++++ DATA TO PROCESS ++++

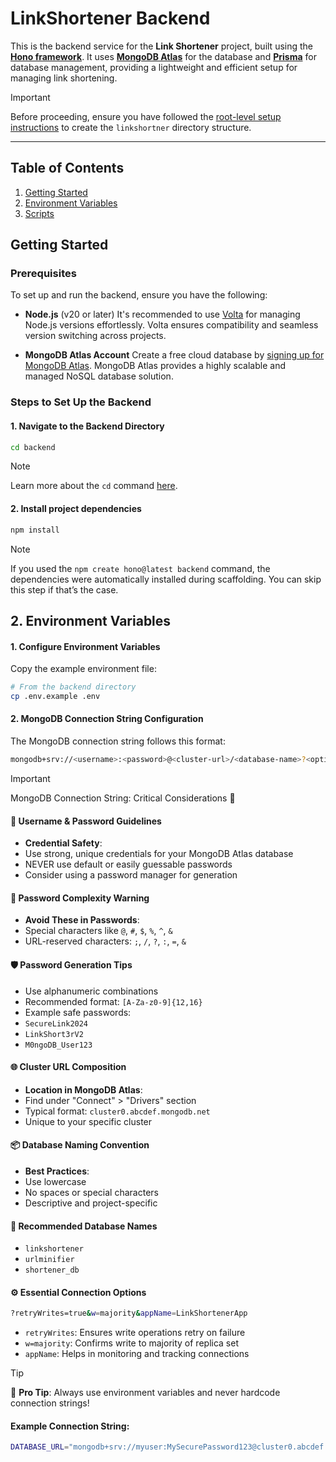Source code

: # LinkShortener Backend

This is the backend service for the **Link Shortener** project, built using the [**Hono framework**](https://hono.dev/). It uses [**MongoDB Atlas**](https://www.mongodb.com/products/platform/atlas-database) for the database and [**Prisma**](https://www.prisma.io/) for database management, providing a lightweight and efficient setup for managing link shortening.

> [!IMPORTANT]
> Before proceeding, ensure you have followed the [root-level setup instructions](../README.md) to create the `linkshortner` directory structure.

---
## Table of Contents
1. [Getting Started](#getting-started)
2. [Environment Variables](#environment-variables)
3. [Scripts](#scripts)

## Getting Started

### Prerequisites

To set up and run the backend, ensure you have the following:

- **Node.js** (v20 or later)
  It's recommended to use [Volta](https://volta.sh/) for managing Node.js versions effortlessly. Volta ensures compatibility and seamless version switching across projects.

- **MongoDB Atlas Account**
  Create a free cloud database by [signing up for MongoDB Atlas](https://www.mongodb.com/atlas). MongoDB Atlas provides a highly scalable and managed NoSQL database solution.

### Steps to Set Up the Backend

#### 1. Navigate to the Backend Directory

```sh
cd backend
```

> [!NOTE]
> Learn more about the `cd` command [here](https://man7.org/linux/man-pages/man1/cd.1p.html).

#### 2. Install project dependencies

```sh
npm install
```

> [!NOTE]
> If you used the `npm create hono@latest backend` command, the dependencies were automatically installed during scaffolding. You can skip this step if that’s the case.

## 2. Environment Variables

#### 1. Configure Environment Variables
Copy the example environment file:

```sh
# From the backend directory
cp .env.example .env
```

#### 2. MongoDB Connection String Configuration
The MongoDB connection string follows this format:

```sh
mongodb+srv://<username>:<password>@<cluster-url>/<database-name>?<options>
```

> [!IMPORTANT]
> MongoDB Connection String: Critical Considerations 🔐

#### 🔑 Username & Password Guidelines
- **Credential Safety**:
 - Use strong, unique credentials for your MongoDB Atlas database
 - NEVER use default or easily guessable passwords
 - Consider using a password manager for generation

#### 🚫 Password Complexity Warning
- **Avoid These in Passwords**:
 - Special characters like `@`, `#`, `$`, `%`, `^`, `&`
 - URL-reserved characters: `;`, `/`, `?`, `:`, `=`, `&`

#### 🛡️ Password Generation Tips
- Use alphanumeric combinations
- Recommended format: `[A-Za-z0-9]{12,16}`
- Example safe passwords:
 - `SecureLink2024`
 - `LinkShort3rV2`
 - `M0ngoDB_User123`

#### 🌐 Cluster URL Composition
- **Location in MongoDB Atlas**:
 - Find under "Connect" > "Drivers" section
 - Typical format: `cluster0.abcdef.mongodb.net`
 - Unique to your specific cluster

#### 📦 Database Naming Convention
- **Best Practices**:
 - Use lowercase
 - No spaces or special characters
 - Descriptive and project-specific

#### 🔗 Recommended Database Names
- `linkshortener`
- `urlminifier`
- `shortener_db`

#### ⚙️ Essential Connection Options

```sh
?retryWrites=true&w=majority&appName=LinkShortenerApp
```

- `retryWrites`: Ensures write operations retry on failure
- `w=majority`: Confirms write to majority of replica set
- `appName`: Helps in monitoring and tracking connections

> [!TIP]
> 🚨 **Pro Tip**: Always use environment variables and never hardcode connection strings!


#### Example Connection String:
```sh
DATABASE_URL="mongodb+srv://myuser:MySecurePassword123@cluster0.abcdef.mongodb.net/linkshortener?retryWrites=true&w=majority&appName=LinkShortener"
```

++++

Find the word "have" in the entries above. Copy every line that has it.

» **PROBLEM SOLUTION**
> Before proceeding, ensure you have followed the [root-level setup instructions](../README.md) to create the `linkshortner` directory structure.
To set up and run the backend, ensure you have the following:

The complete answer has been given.